**Requirement**
Find every line below with the word "Refresh". Then give only how many there are.

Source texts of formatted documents
[Start of section]
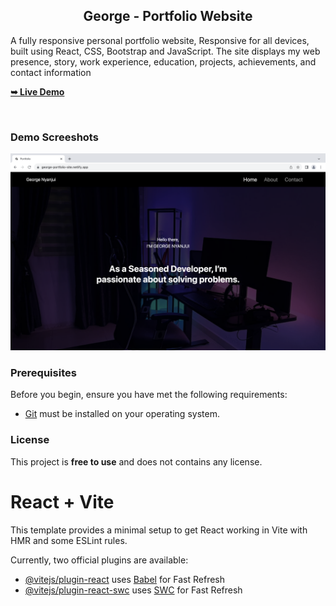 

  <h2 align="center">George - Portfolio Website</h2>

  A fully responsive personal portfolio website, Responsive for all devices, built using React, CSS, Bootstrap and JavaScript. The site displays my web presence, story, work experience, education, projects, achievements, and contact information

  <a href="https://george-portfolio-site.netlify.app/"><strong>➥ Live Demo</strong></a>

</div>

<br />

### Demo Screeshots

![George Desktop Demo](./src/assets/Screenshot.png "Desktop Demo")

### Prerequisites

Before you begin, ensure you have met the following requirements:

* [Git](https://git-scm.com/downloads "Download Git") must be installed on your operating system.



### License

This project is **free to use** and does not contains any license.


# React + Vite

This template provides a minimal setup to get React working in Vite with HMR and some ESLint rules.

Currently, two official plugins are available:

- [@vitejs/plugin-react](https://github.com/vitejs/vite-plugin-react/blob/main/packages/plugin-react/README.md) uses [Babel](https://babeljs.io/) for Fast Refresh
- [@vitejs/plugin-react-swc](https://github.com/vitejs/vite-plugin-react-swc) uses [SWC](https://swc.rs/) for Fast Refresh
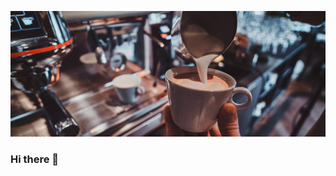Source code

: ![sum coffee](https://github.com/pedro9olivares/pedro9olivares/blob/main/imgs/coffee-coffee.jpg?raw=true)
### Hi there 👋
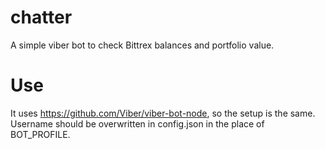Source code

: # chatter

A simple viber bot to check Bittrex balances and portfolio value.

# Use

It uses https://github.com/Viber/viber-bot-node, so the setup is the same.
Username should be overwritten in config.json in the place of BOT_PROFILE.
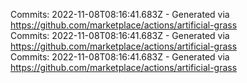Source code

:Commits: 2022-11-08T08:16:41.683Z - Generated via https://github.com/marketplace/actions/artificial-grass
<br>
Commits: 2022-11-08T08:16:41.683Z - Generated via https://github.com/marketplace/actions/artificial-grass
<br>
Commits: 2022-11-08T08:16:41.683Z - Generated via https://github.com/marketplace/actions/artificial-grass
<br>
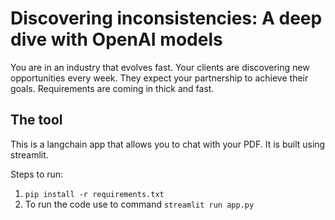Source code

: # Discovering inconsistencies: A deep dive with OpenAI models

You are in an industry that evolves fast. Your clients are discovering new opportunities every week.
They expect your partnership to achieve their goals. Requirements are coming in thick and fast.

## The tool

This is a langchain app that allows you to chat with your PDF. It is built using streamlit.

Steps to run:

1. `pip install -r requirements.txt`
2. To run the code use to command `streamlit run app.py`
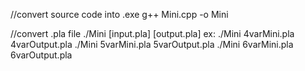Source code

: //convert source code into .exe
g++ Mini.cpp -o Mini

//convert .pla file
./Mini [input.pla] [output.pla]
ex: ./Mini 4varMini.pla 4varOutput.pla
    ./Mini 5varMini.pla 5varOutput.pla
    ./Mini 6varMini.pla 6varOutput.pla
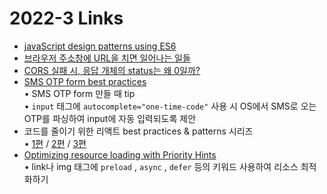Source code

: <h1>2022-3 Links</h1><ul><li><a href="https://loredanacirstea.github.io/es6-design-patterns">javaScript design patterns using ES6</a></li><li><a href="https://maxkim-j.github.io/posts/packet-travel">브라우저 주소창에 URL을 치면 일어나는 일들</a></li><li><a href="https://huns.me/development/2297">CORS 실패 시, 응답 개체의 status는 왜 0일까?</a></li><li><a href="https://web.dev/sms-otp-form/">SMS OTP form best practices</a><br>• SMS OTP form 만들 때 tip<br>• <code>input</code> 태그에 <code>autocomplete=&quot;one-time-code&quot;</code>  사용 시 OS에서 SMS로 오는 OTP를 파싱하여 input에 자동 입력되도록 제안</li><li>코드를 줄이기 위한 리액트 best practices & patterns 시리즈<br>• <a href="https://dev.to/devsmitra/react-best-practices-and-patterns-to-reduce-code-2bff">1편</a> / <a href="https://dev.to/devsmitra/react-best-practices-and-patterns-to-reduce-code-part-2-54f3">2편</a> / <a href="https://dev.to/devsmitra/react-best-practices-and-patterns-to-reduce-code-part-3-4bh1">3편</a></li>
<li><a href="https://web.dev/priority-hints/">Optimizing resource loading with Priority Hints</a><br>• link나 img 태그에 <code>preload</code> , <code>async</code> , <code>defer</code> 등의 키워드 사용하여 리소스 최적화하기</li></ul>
[End of section]
[Start of section]
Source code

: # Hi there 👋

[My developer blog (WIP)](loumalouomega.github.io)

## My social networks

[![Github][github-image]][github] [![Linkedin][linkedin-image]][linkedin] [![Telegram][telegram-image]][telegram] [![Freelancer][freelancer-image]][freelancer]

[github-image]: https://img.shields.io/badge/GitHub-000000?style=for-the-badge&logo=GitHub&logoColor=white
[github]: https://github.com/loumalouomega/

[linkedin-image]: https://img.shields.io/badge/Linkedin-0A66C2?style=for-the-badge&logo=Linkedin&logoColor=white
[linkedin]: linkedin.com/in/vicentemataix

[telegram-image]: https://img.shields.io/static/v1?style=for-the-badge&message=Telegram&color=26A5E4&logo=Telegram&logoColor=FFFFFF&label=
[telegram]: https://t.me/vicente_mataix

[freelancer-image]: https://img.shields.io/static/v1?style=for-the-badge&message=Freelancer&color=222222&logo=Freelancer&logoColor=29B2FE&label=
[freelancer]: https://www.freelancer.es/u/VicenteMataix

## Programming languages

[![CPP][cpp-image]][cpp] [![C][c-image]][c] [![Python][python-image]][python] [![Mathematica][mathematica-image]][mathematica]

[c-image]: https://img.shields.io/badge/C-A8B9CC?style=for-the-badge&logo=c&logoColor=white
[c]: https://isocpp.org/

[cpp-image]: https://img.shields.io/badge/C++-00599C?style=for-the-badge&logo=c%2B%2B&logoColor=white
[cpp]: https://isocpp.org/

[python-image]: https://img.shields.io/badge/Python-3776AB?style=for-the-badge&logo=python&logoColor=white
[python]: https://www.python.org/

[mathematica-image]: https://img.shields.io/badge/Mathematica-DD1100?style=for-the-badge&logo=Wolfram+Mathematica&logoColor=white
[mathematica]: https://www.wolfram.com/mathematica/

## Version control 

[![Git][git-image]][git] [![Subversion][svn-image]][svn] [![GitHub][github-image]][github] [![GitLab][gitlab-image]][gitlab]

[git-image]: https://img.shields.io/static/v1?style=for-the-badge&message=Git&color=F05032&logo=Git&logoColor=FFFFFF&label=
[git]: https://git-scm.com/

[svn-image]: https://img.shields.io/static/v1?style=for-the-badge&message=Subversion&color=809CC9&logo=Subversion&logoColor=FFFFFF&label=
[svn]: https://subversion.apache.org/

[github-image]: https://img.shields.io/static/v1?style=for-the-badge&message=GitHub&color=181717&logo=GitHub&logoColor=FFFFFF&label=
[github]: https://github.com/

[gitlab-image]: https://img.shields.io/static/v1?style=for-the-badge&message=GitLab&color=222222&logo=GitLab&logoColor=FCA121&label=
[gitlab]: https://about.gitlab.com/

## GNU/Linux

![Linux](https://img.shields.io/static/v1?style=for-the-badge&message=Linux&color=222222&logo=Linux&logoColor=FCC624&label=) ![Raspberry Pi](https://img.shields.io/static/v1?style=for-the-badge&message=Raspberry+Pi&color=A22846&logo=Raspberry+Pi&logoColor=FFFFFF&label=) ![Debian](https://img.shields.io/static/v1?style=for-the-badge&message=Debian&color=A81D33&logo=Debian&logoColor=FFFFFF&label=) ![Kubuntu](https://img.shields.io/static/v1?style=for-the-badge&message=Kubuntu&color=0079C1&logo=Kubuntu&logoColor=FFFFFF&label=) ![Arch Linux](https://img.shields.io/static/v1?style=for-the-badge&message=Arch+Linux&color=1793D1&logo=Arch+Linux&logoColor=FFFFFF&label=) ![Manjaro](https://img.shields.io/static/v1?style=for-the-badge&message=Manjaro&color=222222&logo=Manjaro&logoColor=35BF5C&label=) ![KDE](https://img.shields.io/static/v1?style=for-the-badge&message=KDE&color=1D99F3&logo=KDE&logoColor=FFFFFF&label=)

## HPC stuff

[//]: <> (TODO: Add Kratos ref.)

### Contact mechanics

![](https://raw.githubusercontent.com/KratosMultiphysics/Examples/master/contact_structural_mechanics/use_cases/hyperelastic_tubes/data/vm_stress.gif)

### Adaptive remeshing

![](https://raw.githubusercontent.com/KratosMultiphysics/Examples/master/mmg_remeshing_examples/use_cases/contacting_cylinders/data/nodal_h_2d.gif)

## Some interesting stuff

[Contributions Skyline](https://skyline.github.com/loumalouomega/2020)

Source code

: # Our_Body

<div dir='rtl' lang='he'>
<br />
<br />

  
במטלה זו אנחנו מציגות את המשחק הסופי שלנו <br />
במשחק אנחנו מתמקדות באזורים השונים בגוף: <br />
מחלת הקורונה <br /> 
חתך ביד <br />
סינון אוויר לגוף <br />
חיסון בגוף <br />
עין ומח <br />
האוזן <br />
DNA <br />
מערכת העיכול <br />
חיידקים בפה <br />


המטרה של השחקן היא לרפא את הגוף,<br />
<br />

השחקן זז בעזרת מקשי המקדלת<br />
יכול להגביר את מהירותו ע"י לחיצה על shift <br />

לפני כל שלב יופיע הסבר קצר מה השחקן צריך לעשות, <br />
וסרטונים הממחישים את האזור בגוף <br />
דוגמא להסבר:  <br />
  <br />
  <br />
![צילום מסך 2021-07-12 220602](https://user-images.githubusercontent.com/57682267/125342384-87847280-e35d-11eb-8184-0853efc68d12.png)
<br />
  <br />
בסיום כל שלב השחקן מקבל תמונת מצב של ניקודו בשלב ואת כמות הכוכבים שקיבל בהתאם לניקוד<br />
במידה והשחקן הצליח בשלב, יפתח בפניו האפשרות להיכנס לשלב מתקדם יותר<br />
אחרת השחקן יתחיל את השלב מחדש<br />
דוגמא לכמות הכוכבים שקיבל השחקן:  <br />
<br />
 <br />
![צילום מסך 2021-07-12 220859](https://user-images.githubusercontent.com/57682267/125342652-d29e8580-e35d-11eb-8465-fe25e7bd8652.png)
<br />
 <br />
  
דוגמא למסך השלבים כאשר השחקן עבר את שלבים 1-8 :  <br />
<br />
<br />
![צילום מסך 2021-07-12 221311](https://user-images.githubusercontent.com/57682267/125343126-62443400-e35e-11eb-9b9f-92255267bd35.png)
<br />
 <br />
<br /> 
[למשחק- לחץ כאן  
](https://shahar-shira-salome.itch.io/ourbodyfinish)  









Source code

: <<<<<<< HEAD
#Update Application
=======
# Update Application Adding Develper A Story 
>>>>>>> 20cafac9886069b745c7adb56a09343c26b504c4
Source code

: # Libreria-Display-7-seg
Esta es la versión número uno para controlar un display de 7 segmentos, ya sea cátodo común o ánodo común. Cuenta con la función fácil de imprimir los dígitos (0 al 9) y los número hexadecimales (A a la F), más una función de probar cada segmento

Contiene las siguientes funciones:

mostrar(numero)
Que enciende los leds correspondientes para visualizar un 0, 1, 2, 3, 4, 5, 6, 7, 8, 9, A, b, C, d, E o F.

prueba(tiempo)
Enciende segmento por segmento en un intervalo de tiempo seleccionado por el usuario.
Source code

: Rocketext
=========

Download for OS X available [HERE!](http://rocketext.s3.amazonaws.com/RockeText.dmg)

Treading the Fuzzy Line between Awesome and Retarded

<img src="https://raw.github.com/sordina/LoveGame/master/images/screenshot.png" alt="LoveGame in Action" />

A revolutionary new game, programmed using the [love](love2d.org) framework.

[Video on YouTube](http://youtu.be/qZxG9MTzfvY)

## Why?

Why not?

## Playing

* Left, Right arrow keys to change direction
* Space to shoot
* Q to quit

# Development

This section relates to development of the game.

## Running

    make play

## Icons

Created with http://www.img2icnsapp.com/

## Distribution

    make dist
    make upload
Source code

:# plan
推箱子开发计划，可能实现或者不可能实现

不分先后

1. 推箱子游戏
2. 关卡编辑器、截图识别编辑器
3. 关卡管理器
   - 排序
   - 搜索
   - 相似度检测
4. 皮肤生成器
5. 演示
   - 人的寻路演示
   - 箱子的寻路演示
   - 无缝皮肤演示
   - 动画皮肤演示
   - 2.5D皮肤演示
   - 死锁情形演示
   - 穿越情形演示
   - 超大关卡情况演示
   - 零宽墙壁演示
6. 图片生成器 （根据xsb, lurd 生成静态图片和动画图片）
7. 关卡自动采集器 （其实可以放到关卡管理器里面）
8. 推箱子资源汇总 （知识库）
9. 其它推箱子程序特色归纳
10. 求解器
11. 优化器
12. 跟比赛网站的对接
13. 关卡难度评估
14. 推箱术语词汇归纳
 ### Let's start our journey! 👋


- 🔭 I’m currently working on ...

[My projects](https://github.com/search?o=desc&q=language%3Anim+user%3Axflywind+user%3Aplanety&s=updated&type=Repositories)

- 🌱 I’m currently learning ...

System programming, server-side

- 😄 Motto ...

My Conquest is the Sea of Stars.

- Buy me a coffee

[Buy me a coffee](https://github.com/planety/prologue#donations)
[End of section]
[Start of section]
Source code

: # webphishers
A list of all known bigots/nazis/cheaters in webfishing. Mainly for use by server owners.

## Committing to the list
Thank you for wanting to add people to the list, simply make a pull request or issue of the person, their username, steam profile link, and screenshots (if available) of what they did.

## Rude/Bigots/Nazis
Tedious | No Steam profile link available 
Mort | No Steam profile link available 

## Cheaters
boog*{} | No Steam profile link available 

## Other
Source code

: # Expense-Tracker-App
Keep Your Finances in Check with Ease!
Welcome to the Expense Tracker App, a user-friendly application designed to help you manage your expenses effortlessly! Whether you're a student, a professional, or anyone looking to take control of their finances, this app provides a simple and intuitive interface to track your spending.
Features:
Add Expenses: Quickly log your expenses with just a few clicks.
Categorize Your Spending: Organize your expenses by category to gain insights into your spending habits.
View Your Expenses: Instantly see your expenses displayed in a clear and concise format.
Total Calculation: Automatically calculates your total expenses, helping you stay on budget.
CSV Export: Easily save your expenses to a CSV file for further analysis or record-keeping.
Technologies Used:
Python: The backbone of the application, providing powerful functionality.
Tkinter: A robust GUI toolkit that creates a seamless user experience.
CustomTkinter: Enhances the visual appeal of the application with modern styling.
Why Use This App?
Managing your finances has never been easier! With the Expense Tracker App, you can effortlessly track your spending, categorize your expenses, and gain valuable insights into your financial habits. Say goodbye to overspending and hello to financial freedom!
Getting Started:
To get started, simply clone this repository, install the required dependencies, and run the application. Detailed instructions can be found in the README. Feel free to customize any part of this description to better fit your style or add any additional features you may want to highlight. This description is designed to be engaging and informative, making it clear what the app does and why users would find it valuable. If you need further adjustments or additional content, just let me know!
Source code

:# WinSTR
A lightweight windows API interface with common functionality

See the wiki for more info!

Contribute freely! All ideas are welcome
[End of section]
**Output of the exercise**
2